A sua obra acarreta uma síntese particular dos principais aspectos normalmente associados à arquitectura portuguesa contemporânea, como sejam uma acertada integração no lugar, a compreensão dos modos de vida no desenho do programa e uma inteligência tectónica que combina técnicas tradicionais com propostas inovadoras. Essa síntese, contudo, é realizada para lá da esfera de influência directa da arquitectura do Porto, à qual é mais comumente atribuído esse contributo. Inês Lobo introduz uma visão plástica que tem ganho progressivamente autonomia e contribuído para a expressão internacional da arquitectura portuguesa.

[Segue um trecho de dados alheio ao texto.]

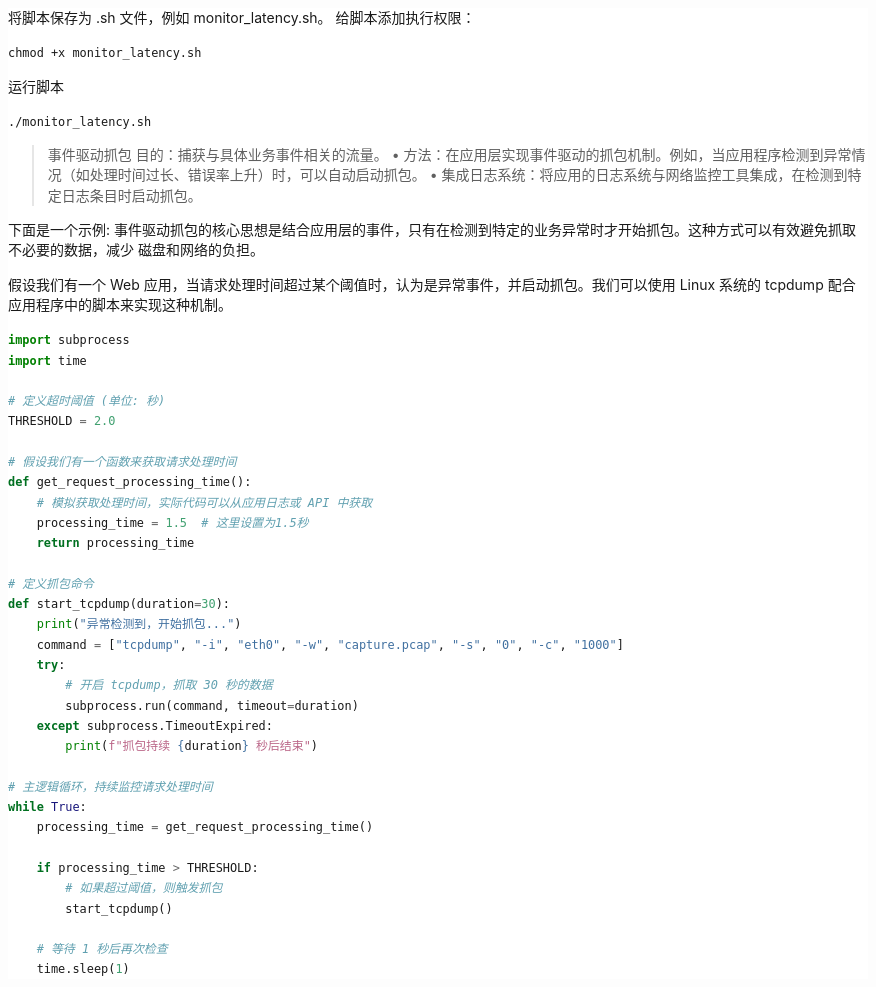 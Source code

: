 将脚本保存为 .sh 文件，例如 monitor_latency.sh。
给脚本添加执行权限：
```shell
chmod +x monitor_latency.sh
```

运行脚本
```shell
./monitor_latency.sh
```

> 事件驱动抓包
目的：捕获与具体业务事件相关的流量。
	• 方法：在应用层实现事件驱动的抓包机制。例如，当应用程序检测到异常情况（如处理时间过长、错误率上升）时，可以自动启动抓包。
	• 集成日志系统：将应用的日志系统与网络监控工具集成，在检测到特定日志条目时启动抓包。


下面是一个示例:
事件驱动抓包的核心思想是结合应用层的事件，只有在检测到特定的业务异常时才开始抓包。这种方式可以有效避免抓取不必要的数据，减少
磁盘和网络的负担。

假设我们有一个 Web 应用，当请求处理时间超过某个阈值时，认为是异常事件，并启动抓包。我们可以使用 Linux 系统的 tcpdump 配合
应用程序中的脚本来实现这种机制。

```python
import subprocess
import time

# 定义超时阈值 (单位: 秒)
THRESHOLD = 2.0

# 假设我们有一个函数来获取请求处理时间
def get_request_processing_time():
    # 模拟获取处理时间，实际代码可以从应用日志或 API 中获取
    processing_time = 1.5  # 这里设置为1.5秒
    return processing_time

# 定义抓包命令
def start_tcpdump(duration=30):
    print("异常检测到，开始抓包...")
    command = ["tcpdump", "-i", "eth0", "-w", "capture.pcap", "-s", "0", "-c", "1000"]
    try:
        # 开启 tcpdump，抓取 30 秒的数据
        subprocess.run(command, timeout=duration)
    except subprocess.TimeoutExpired:
        print(f"抓包持续 {duration} 秒后结束")

# 主逻辑循环，持续监控请求处理时间
while True:
    processing_time = get_request_processing_time()

    if processing_time > THRESHOLD:
        # 如果超过阈值，则触发抓包
        start_tcpdump()

    # 等待 1 秒后再次检查
    time.sleep(1)
```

Recentemente, Inês Lobo tem-se também destacado como comissária em importantes representações de Portugal em eventos internacionais, caso da última Bienal de Arquitectura de Veneza, com a exposição-catálogo Lisbon Ground. As intervenções programadas para a Colina de Santana, em Lisboa, que visam recuperar os antigos hospitais da cidade assentam igualmente num importante estudo e levantamento realizado pelo seu escritório. Encontra-se a preparar uma exposição juntamente com o fotógrafo Duarte Belo para a Garagem Sul no Centro Cultural de Belém, prevista para 2015.

Mereceram ainda menções honrosas, as arquitectas Anna Heringer, Shimul Jhaveri Kadri e Cecilia Puga, todas destacadas pelo seu papel de intervenção social e práticas em contextos menos mediáticos e respeito pelas questões da  localidade.

Ao insistir na vertente da responsabilidade social e comunitária, o prémio arcVision – Women and Architecture não deixa de acentuar um papel que tradicionalmente tem sido associado ao da condição feminina. O prémio implica um valor pecuniário de 50 mil euros (parte do qual deve ser investido num programa social escolhido pela vencedora e relacionado com arquitectura), e duas semanas de workshop no centro de investigação do grupo, em Bérgamo (Itália), um edifício projectado pelo arquitecto Richard Meier.

No final, Inês Lobo irá sintetizar a sua experiência nos encontros Millennium, que decorrem na Milan Design Week, entre 7 e 21 de Abril.